* _Source information_:
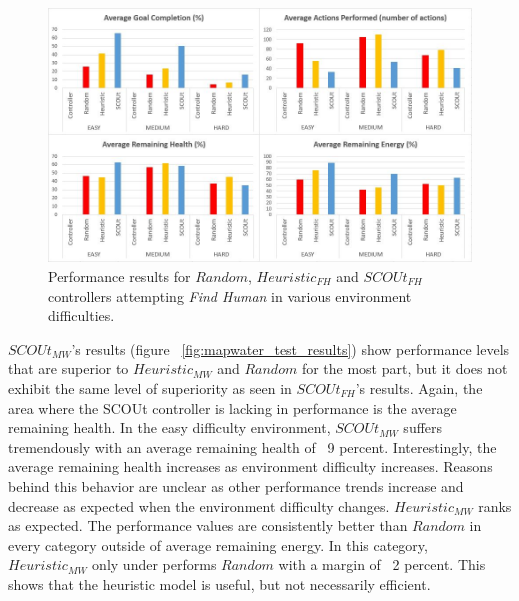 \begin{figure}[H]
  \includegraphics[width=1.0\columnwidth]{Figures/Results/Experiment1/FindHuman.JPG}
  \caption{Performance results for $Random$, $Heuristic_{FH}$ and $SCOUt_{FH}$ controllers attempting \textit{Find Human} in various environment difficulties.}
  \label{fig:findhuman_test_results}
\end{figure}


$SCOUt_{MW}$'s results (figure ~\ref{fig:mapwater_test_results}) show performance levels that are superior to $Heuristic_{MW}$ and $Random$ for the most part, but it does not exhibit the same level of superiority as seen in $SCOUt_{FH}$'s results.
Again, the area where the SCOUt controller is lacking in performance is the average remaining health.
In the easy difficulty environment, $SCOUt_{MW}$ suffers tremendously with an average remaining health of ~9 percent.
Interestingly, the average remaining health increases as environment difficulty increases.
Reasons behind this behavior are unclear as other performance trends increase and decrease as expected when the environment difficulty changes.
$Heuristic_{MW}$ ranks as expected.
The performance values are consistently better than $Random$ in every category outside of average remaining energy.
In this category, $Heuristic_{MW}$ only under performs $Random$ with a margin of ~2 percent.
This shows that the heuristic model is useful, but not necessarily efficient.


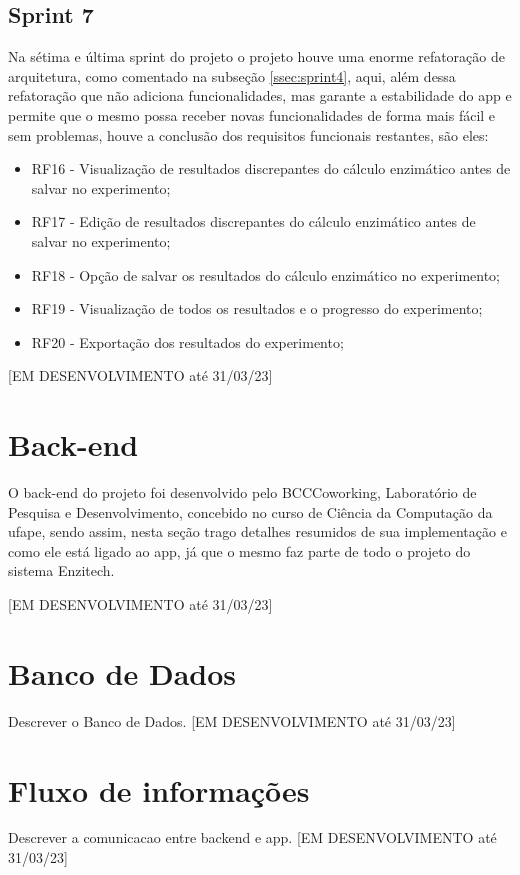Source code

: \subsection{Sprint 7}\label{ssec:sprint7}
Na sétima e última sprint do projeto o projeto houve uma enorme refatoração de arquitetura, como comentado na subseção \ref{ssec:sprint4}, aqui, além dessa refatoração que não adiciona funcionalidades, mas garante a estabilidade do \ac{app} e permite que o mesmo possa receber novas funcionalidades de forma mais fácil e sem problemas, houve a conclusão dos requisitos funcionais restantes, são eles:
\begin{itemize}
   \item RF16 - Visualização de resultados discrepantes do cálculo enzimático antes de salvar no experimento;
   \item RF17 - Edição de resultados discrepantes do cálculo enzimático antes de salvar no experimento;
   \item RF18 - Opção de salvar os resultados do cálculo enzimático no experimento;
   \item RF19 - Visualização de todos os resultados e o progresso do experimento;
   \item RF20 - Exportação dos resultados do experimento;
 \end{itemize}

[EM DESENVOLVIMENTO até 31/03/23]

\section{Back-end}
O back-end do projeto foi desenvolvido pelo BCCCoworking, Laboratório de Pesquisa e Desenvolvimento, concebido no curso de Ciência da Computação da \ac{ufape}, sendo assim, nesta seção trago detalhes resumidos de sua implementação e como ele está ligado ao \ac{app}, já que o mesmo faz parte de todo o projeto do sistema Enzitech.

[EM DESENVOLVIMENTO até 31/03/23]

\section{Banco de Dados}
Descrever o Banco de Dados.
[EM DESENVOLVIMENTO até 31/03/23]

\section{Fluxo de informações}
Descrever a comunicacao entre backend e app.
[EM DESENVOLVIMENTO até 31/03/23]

--

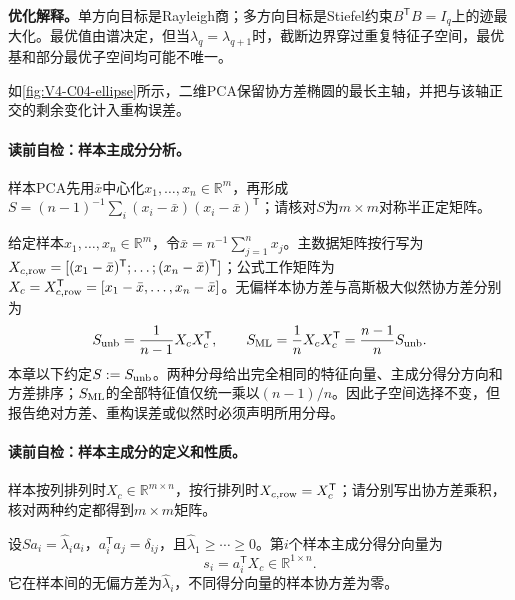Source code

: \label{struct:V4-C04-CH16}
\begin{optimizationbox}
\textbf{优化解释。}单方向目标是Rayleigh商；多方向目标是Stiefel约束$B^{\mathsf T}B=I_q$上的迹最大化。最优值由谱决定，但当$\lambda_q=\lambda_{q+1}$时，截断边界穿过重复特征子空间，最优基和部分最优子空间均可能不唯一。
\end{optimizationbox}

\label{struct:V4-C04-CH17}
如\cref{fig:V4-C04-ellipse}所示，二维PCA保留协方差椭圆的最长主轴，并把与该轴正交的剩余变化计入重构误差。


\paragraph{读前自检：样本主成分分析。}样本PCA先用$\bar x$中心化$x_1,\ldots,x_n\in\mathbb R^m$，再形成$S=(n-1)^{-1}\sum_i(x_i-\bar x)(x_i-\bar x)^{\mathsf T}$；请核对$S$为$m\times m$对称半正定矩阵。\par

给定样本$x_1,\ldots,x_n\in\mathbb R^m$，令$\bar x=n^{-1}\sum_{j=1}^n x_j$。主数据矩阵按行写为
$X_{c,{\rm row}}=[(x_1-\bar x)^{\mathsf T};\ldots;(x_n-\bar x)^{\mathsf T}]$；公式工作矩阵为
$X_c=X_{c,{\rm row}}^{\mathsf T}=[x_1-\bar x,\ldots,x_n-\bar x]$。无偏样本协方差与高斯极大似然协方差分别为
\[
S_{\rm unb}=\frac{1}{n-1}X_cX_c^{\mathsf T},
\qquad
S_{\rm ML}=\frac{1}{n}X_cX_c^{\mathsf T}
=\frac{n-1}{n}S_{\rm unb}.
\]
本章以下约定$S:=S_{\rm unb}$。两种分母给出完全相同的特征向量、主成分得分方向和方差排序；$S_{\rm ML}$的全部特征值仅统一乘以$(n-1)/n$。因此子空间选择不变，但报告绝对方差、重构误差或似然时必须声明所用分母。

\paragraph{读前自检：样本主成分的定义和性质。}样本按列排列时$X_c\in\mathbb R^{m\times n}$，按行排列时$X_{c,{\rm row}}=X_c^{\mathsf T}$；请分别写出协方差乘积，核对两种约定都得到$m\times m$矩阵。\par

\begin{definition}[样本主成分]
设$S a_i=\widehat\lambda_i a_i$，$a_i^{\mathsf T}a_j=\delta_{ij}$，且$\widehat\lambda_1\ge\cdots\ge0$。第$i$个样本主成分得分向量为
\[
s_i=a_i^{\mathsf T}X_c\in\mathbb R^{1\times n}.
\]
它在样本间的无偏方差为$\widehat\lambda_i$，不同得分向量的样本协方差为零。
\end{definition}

...

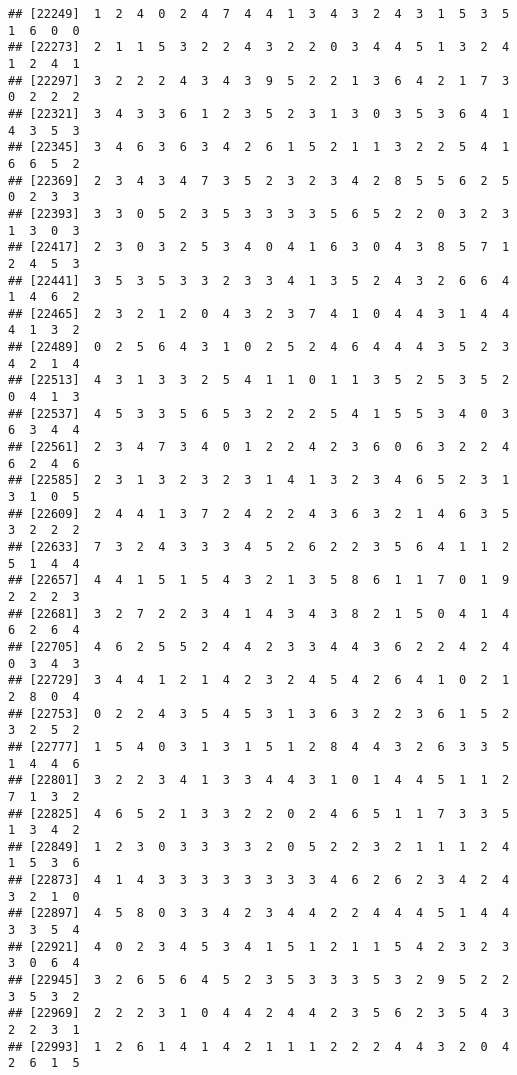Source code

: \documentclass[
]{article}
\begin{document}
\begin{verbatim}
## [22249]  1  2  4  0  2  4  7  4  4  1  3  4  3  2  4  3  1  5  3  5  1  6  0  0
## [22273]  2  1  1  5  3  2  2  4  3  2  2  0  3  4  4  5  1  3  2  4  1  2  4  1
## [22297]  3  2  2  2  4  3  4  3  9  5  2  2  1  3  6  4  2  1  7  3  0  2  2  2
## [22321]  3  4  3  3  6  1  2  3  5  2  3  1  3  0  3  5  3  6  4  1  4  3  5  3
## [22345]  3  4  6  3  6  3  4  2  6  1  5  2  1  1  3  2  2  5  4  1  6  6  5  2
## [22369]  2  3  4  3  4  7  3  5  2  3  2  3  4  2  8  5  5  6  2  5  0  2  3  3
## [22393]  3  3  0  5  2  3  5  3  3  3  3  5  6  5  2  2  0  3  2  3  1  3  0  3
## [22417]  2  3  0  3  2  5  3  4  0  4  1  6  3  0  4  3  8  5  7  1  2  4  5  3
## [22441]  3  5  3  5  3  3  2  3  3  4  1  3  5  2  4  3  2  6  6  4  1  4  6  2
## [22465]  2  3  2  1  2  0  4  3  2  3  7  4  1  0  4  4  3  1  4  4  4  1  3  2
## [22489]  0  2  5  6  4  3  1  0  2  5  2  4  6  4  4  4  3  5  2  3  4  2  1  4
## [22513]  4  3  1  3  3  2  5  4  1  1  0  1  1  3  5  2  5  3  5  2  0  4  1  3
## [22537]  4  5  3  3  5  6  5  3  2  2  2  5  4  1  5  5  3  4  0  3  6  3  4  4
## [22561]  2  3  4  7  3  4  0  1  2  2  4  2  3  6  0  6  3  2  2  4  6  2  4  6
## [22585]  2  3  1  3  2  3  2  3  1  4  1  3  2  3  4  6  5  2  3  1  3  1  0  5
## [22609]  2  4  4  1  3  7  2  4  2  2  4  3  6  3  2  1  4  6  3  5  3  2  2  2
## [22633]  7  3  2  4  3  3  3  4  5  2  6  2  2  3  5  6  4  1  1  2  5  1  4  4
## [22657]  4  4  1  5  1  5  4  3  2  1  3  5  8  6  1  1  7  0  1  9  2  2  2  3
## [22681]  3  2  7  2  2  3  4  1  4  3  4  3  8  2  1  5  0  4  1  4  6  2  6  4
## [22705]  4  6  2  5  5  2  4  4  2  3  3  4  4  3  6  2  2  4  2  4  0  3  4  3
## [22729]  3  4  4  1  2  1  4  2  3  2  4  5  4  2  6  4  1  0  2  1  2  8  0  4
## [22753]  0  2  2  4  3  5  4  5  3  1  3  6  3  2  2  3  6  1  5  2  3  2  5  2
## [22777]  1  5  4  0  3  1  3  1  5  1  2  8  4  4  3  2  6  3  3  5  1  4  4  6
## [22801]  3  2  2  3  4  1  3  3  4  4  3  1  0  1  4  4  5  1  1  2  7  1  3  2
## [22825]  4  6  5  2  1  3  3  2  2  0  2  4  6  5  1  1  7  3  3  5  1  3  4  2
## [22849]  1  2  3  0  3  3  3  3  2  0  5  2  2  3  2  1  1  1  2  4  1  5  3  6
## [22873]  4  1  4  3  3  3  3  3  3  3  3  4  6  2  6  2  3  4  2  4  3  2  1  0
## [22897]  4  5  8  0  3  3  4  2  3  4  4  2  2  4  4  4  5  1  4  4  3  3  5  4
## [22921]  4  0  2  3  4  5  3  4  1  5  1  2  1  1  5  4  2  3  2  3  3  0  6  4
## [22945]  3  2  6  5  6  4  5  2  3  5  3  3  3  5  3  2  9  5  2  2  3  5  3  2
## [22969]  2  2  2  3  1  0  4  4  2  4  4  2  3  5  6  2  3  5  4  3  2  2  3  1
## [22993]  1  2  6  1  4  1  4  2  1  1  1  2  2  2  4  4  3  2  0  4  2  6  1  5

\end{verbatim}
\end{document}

* _Description of the task_:
Every line of the listing above that includes "mathbb" should be copied out.

* _Solution for this task_:
\paragraph{读前自检：样本主成分分析。}样本PCA先用$\bar x$中心化$x_1,\ldots,x_n\in\mathbb R^m$，再形成$S=(n-1)^{-1}\sum_i(x_i-\bar x)(x_i-\bar x)^{\mathsf T}$；请核对$S$为$m\times m$对称半正定矩阵。\par
给定样本$x_1,\ldots,x_n\in\mathbb R^m$，令$\bar x=n^{-1}\sum_{j=1}^n x_j$。主数据矩阵按行写为
\paragraph{读前自检：样本主成分的定义和性质。}样本按列排列时$X_c\in\mathbb R^{m\times n}$，按行排列时$X_{c,{\rm row}}=X_c^{\mathsf T}$；请分别写出协方差乘积，核对两种约定都得到$m\times m$矩阵。\par
s_i=a_i^{\mathsf T}X_c\in\mathbb R^{1\times n}.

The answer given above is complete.